その後長男は早速{"DesiredVolume": 100}とかやってくれました。TVから爆音が轟きましたが、正しい好奇心を持ってくれて父は嬉しいです。

image

SORACOM Beamでゲートウェイデバイスをつなぐ利点

ここまで読んで(もしくはもっと遥か手前で)、何で家庭のLANにもつないでいるのにSORACOM Airがいるの?と思ったかもしれません。ラズパイでSSL喋らなくていいとか、クレデンシャルファイルをラズパイ側に持たせなくていいというBeamの利点はもちろんあります。LANがインターネットに繋がってなくてもいいという利点もちょっと無理やりですがあるかもしれません。でももう一点あると思ってこのブログを書きました。

↑で別のデバイスからUPnP GatewayにアクセスしてTVをコントロールした際、さらっと「そのSORACOM AirでつながっているデバイスをUPnP Gatewayと同じグループに設定して〜」と書きましたが、実はこれにより、__デバイス同士のアクセスを許可__してるんですよね。デバイス側にクレデンシャルを持たせることなく、クラウド側の設定(グループに入れるかどうか)でデバイス間のやり取りが出来るかどうかを制御できて、かつそれはAPIを使っていつでも許可・拒否が設定可能といえます。

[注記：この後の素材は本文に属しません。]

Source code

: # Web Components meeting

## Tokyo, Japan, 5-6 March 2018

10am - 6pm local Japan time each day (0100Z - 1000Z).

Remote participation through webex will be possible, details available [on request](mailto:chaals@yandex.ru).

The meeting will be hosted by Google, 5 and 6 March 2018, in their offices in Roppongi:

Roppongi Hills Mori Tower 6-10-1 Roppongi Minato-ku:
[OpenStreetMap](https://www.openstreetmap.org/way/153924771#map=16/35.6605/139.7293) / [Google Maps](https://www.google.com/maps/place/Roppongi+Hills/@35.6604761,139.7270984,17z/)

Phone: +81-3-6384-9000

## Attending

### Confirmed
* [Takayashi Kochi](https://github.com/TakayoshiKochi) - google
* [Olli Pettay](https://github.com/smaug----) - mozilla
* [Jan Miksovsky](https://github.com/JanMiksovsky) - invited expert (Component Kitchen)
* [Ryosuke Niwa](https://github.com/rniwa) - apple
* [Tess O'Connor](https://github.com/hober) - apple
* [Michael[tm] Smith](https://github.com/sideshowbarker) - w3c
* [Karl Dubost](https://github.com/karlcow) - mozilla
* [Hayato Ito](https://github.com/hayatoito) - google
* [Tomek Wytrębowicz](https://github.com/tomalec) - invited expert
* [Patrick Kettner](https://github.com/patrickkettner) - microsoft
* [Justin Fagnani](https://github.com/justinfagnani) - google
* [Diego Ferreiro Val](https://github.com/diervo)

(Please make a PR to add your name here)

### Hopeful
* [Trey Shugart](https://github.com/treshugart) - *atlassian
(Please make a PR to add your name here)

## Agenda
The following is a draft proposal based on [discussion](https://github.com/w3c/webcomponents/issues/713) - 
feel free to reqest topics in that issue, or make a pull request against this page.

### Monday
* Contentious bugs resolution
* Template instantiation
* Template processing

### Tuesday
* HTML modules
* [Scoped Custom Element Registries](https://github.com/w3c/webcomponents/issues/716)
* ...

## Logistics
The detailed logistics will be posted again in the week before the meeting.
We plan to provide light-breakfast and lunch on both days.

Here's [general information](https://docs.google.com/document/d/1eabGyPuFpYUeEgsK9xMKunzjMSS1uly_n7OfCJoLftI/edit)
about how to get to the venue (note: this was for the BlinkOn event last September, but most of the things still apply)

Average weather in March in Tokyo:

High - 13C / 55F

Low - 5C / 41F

身の回りのモノへのアクセスをシンプルなID・パスワード認証でしてしまうと漏洩した時にちょっと怖いですし、第3者に一時的にアクセスさせて〜なんてユースケースも考えられるけど、それをセキュアに実現する仕組みは結構大変そうです(僕自身も昔リサーチプロジェクトでHome-to-Homeリモートアクセスとかで悩んでました)。SORACOMがそういったシステムを構築する際にもお役に立てばいいなと思っています。

おわりに

今日は身の回りのローカルでのみ繋がる機器をDiscoverして、SORACOM BeamでAWS IoTにつなぐというテーマでお送りました。今回取り上げたのはUPnPでしたが、BonjourでDevice Discoveryしても同様のことが出来ると思いますし、IP上のプロトコルじゃなくてもBluetoothやZigBee, Z-wave, ANT+, CoAPなどなど、いろいろな応用が出来ると思います。そういった異なるプロトコルドメインをInternetするためのゲートウェイでもSORACOM Air, Beamを活用して頂ければ幸いです!